Happy new year and thanks everyone who participated in the 2015 Australian Women Writers Challenge. This is the first of a series of wrap-up posts for books reviewed throughout 2015.
- How many romance and erotica books were reviewed for AWW this year compared to last year?
- Who were our most popular authors?
- Which book attracted the most reviews?
- Who were our top reviewers?
The Australian Women Writers Challenge in 2015 attracted 1527 reviews of a total of 909 books. Of these, 171 books were categorised as “romance, erotica or romantic suspense”. This represents the output of 110 individual writers, while two books were co-written. This is comparable to the 2014 results where a total of 115 authors had a total of 170 books reviewed.
These 171 romance/erotica books attracted 327 reviews, written by 48 separate reviewers; this is an increase on 2014 figures, where there were 265 reviews by 43 reviewers. In 2015, 79 authors had just one book reviewed; 21 had two books reviewed; five had three books reviewed; two had five books reviewed; and one author, Victoria Purman, had six books reviewed. (Congratulations, Victoria!)
Our most prolific reviewers of romance and erotica in 2015 were Michelle at Beauty and Lace (48), Brenda on Goodreads (43), Sam Still Reading (34), Shelleyrae at Book’d Out (21), Jess at The Never Ending Bookshelf (13), Carol at Reading Writing and Riesling (also 13), Debbish (11), Kathryn at Book Date (10) and Rochelle Sharpe (also 10). Thanks to all our participants for an amazing effort bringing books by Australian romance writers to a wider audience.

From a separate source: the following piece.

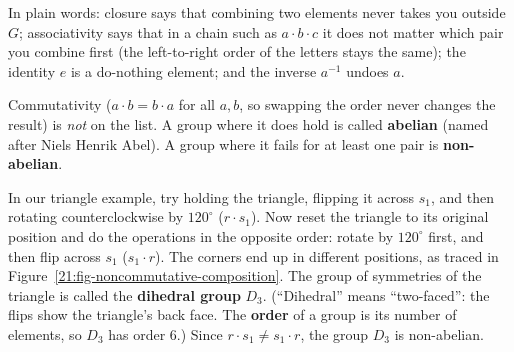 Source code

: In plain words: closure says that combining two elements never takes you outside $G$; associativity says that in a chain such as $a \cdot b \cdot c$ it does not matter which pair you combine first (the left-to-right order of the letters stays the same); the identity $e$ is a do-nothing element; and the inverse $a^{-1}$ undoes $a$.

Commutativity ($a \cdot b = b \cdot a$ for all $a, b$, so swapping the order never changes the result) is \emph{not} on the list. A group where it does hold is called \textbf{abelian} (named after Niels Henrik Abel). A group where it fails for at least one pair is \textbf{non-abelian}.

In our triangle example, try holding the triangle, flipping it across $s_1$, and then rotating counterclockwise by $120^\circ$ ($r \cdot s_1$). Now reset the triangle to its original position and do the operations in the opposite order: rotate by $120^\circ$ first, and then flip across $s_1$ ($s_1 \cdot r$). The corners end up in different positions, as traced in Figure~\ref{21:fig-noncommutative-composition}. The group of symmetries of the triangle is called the \textbf{dihedral group} $D_3$. (``Dihedral'' means ``two-faced'': the flips show the triangle's back face. The \textbf{order} of a group is its number of elements, so $D_3$ has order 6.) Since $r \cdot s_1 \neq s_1 \cdot r$, the group $D_3$ is non-abelian.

The book that attracted the most number of reviews in this category (I’m thrilled and somewhat embarrassed to say) was my own debut rural romantic suspense, Snowy River Man, written under my pen-name, Lizzy Chandler (published by Escape as an ebook). It attracted eight reviews. Thanks for all your support – I’m both honoured and grateful!
Next with seven reviews each were four other rural romances: Loretta Hill’s The Maxwell Sisters (Random House Australia), Jenn McLeod’s Season of Shadow and Light (Simon & Schuster AU), Fiona Palmer’s The Saddler Boys (Penguin Australia) and Rachael Johns’ The Patterson Girls (MIRA). Johns also had four other novels reviewed – quite an achievement! Attracting six reviews each were Shannon Curtis’ romantic suspense thriller, Runaway Lies (MIRA); Fiona McArthur’s rural romance, The Homestead Girls (Penguin Australia); and Barbara Hannay’s rural romance/saga, The Secret Years (Penguin Australia). All of the top reviewed books were published in 2015.
Note: Just because a book was popularly reviewed, doesn’t mean it was the most well-liked; you’d have to track down and read the actual reviews to judge that (feel free to do so via our search page). There might be all sorts of reasons why some books get a higher number of reviews than others, including how well-known the author is and how many novels they’ve published previously, as well as the availability of Advanced Reader Copies (ARCs) and publishers’ advertising budgets (or whether or not the author founded AWW!).
Continuing a trend, seven of our “top” eight titles for 2015 were rural romance (and the eighth had a rural scene on the cover). The majority of the books reviewed were traditional romances – defined (by me) as focusing on a relationship and leading to a happy conclusion. What our reviewers categorised as “romance” or “erotica”, however, encompassed a broad range of fiction, including short “category” romance, mainstream “women’s fiction” or saga, literary fiction and even a novel in verse. The breadth of what AWW reviewers consider to be romance is important to note as it may help to explain some ratings.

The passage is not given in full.